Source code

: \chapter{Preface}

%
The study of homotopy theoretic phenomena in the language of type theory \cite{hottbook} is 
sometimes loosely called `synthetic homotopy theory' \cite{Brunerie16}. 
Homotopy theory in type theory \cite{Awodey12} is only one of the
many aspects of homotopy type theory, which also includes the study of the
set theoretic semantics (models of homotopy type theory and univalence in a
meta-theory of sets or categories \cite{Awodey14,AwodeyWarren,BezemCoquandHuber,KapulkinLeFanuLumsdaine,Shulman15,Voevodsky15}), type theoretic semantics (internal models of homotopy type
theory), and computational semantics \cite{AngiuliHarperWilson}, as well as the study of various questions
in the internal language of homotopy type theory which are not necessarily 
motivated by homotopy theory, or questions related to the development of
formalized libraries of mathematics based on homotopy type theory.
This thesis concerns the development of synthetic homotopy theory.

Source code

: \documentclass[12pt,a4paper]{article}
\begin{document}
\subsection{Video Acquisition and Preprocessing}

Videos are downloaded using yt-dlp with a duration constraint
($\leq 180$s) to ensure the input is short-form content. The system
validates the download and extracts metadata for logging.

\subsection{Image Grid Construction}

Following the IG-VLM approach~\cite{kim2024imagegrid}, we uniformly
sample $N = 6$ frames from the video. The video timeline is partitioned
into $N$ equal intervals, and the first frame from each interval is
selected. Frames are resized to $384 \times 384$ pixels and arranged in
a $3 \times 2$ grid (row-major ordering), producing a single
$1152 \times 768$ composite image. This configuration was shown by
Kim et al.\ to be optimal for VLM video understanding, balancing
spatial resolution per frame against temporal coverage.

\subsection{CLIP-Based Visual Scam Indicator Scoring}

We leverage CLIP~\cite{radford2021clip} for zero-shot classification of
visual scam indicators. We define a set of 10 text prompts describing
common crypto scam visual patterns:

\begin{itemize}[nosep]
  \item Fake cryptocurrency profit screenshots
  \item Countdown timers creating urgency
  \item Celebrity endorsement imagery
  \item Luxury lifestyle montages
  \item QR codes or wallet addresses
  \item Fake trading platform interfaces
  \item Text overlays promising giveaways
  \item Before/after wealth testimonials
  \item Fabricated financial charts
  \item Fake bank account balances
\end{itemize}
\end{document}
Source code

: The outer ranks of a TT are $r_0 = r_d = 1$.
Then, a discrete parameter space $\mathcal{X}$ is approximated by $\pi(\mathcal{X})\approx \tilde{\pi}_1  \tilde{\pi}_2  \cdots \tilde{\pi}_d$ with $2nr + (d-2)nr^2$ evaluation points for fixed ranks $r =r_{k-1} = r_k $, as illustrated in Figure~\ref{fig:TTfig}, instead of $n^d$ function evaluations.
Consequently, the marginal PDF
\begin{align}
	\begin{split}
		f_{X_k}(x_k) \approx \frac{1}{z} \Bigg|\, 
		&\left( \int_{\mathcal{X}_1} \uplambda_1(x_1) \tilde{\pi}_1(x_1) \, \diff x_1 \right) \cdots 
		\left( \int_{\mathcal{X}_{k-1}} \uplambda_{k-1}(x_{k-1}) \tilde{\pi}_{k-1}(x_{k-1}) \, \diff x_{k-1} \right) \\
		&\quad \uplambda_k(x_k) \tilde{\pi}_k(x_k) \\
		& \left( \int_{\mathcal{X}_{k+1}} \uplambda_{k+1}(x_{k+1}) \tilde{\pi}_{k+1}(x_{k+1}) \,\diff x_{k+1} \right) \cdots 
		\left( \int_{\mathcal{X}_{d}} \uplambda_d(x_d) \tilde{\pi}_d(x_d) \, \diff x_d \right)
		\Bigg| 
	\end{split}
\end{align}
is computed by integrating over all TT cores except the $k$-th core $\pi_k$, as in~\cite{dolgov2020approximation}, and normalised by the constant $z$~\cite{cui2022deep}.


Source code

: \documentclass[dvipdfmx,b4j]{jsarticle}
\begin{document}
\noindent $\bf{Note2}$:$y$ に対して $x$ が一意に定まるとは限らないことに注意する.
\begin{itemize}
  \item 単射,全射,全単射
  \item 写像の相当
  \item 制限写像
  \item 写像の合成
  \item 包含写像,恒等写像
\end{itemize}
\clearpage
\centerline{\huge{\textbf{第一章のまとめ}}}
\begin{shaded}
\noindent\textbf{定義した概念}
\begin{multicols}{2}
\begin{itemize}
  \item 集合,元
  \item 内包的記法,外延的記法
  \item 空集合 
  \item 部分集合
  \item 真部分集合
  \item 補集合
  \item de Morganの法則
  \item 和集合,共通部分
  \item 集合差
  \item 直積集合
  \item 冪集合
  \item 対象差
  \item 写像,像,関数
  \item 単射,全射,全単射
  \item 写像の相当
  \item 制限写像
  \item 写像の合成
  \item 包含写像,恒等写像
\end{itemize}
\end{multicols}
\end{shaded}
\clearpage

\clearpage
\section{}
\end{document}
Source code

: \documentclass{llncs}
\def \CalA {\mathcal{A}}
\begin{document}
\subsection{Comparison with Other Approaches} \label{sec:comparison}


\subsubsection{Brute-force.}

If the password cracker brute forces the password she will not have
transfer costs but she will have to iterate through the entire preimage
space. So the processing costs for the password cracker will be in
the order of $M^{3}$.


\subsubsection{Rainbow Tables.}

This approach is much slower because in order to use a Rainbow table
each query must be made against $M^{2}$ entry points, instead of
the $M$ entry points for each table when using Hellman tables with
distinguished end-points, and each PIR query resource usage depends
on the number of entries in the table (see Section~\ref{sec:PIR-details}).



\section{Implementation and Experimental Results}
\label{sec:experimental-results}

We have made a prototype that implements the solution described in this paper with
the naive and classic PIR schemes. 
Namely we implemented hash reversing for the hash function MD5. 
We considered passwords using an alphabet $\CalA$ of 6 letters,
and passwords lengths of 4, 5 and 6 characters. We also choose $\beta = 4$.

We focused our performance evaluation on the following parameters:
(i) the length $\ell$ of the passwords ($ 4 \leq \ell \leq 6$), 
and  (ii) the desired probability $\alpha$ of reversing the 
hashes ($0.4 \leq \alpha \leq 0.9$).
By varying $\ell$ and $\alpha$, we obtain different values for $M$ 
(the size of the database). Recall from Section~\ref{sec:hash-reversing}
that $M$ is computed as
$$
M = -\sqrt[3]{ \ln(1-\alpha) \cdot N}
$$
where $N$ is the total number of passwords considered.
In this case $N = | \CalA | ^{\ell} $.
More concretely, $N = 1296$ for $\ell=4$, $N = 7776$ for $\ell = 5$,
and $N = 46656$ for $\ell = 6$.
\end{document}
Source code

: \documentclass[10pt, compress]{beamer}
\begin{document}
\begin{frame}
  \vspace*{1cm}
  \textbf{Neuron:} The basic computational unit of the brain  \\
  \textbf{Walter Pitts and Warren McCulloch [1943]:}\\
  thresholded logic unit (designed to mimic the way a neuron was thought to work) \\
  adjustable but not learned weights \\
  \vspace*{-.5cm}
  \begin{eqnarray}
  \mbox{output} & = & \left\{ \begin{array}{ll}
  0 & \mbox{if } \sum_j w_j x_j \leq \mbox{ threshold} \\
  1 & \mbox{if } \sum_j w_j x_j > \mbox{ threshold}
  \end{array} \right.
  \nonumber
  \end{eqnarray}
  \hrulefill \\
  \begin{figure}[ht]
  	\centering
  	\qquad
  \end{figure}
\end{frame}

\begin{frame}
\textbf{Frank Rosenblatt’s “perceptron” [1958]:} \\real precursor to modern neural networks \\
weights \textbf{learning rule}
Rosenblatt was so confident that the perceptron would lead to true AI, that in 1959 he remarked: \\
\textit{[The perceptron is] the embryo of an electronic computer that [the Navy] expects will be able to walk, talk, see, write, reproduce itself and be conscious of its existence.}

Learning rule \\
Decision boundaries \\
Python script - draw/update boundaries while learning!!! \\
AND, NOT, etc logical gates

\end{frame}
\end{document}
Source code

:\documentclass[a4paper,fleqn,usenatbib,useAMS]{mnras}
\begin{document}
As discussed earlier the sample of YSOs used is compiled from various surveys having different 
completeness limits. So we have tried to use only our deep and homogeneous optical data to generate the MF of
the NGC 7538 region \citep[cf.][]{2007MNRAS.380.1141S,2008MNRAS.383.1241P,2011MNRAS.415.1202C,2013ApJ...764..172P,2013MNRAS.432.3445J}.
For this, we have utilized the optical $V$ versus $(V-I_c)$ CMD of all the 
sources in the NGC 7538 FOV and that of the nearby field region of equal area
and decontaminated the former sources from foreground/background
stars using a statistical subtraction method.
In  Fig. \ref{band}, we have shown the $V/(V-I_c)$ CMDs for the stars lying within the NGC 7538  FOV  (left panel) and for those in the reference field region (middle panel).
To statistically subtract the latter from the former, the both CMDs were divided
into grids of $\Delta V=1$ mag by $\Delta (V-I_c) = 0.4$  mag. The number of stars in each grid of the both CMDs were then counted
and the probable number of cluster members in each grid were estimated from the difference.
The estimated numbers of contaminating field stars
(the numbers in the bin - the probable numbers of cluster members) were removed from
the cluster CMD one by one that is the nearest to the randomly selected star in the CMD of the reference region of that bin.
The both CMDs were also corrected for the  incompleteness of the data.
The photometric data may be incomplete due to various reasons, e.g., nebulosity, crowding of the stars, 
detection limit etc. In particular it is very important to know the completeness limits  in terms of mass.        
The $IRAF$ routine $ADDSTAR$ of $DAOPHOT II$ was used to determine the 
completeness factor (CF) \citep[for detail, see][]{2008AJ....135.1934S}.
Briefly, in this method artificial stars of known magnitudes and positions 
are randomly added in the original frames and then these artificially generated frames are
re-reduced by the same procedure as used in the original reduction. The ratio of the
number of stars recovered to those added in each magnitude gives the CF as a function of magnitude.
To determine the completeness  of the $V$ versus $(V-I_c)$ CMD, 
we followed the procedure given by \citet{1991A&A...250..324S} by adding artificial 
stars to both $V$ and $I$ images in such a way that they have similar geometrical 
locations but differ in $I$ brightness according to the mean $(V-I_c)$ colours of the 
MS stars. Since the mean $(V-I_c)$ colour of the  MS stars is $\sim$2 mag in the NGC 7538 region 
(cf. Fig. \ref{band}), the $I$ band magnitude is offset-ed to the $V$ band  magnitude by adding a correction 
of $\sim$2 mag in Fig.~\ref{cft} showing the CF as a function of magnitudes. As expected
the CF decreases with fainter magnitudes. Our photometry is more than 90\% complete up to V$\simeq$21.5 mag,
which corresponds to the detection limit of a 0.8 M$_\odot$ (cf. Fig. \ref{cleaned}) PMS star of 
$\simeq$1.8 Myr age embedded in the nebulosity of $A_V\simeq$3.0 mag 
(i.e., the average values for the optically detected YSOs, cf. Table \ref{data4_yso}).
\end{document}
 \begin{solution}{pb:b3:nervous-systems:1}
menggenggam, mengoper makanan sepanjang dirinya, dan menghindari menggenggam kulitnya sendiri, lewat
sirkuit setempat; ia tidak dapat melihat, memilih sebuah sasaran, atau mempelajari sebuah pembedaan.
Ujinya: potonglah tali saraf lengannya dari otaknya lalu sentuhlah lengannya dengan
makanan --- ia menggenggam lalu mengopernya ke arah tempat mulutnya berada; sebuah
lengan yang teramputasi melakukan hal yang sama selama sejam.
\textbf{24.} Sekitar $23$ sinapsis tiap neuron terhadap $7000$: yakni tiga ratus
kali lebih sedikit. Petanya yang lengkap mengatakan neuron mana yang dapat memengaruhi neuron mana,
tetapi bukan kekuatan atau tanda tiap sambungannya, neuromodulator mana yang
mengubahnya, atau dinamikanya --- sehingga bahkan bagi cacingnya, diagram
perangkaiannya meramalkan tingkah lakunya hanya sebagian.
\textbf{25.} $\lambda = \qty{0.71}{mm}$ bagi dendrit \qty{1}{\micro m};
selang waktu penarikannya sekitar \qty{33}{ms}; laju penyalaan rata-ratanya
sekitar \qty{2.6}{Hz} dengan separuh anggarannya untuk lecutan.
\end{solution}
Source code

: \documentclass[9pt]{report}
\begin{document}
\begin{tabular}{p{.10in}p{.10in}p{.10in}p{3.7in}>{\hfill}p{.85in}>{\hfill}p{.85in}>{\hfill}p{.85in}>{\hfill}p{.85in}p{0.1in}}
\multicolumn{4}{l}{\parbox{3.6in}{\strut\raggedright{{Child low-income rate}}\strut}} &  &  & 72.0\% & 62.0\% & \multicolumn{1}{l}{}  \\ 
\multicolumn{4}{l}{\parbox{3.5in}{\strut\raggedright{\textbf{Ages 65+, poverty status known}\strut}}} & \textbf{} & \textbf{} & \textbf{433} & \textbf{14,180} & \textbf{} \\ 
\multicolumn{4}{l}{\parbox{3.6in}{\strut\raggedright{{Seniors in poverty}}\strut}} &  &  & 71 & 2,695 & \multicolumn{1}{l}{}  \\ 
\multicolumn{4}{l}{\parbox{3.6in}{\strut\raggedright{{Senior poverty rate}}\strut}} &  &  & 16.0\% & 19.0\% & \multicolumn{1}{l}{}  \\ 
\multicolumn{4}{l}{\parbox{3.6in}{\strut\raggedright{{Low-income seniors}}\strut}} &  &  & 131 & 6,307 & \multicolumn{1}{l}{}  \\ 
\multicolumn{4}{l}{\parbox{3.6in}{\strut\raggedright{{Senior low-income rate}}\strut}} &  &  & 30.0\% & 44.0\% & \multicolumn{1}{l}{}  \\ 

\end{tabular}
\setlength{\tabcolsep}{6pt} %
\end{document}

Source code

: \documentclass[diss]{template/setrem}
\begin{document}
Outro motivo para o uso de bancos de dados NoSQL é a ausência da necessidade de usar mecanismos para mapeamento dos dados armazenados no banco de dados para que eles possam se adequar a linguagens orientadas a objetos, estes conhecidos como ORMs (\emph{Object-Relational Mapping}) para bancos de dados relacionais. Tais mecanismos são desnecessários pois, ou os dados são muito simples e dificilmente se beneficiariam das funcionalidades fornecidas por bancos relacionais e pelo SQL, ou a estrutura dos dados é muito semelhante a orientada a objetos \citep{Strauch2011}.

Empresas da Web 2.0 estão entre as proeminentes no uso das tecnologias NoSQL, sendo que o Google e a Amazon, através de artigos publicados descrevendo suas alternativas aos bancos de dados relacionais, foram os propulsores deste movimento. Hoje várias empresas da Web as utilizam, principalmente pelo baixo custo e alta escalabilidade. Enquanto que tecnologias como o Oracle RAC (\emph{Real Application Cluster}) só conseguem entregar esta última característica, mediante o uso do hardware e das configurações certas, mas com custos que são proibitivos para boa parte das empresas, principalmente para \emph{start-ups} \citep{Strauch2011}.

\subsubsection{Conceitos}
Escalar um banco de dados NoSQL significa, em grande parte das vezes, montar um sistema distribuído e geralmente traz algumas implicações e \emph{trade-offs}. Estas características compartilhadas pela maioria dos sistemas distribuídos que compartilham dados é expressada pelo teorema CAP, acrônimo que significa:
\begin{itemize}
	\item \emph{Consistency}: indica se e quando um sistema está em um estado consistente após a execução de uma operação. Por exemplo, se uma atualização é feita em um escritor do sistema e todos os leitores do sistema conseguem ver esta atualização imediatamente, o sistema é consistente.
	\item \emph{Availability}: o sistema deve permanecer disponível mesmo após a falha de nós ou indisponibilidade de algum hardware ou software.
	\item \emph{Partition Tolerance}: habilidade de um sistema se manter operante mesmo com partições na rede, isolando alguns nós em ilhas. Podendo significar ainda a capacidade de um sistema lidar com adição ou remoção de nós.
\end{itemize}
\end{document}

__________

Work to complete
Look through the entries above; find each line with the word "stars" and copy it.

Answer box
stars using a statistical subtraction method.
In  Fig. \ref{band}, we have shown the $V/(V-I_c)$ CMDs for the stars lying within the NGC 7538  FOV  (left panel) and for those in the reference field region (middle panel).
into grids of $\Delta V=1$ mag by $\Delta (V-I_c) = 0.4$  mag. The number of stars in each grid of the both CMDs were then counted
The estimated numbers of contaminating field stars
The photometric data may be incomplete due to various reasons, e.g., nebulosity, crowding of the stars, 
Briefly, in this method artificial stars of known magnitudes and positions 
number of stars recovered to those added in each magnitude gives the CF as a function of magnitude.
stars to both $V$ and $I$ images in such a way that they have similar geometrical 
MS stars. Since the mean $(V-I_c)$ colour of the  MS stars is $\sim$2 mag in the NGC 7538 region 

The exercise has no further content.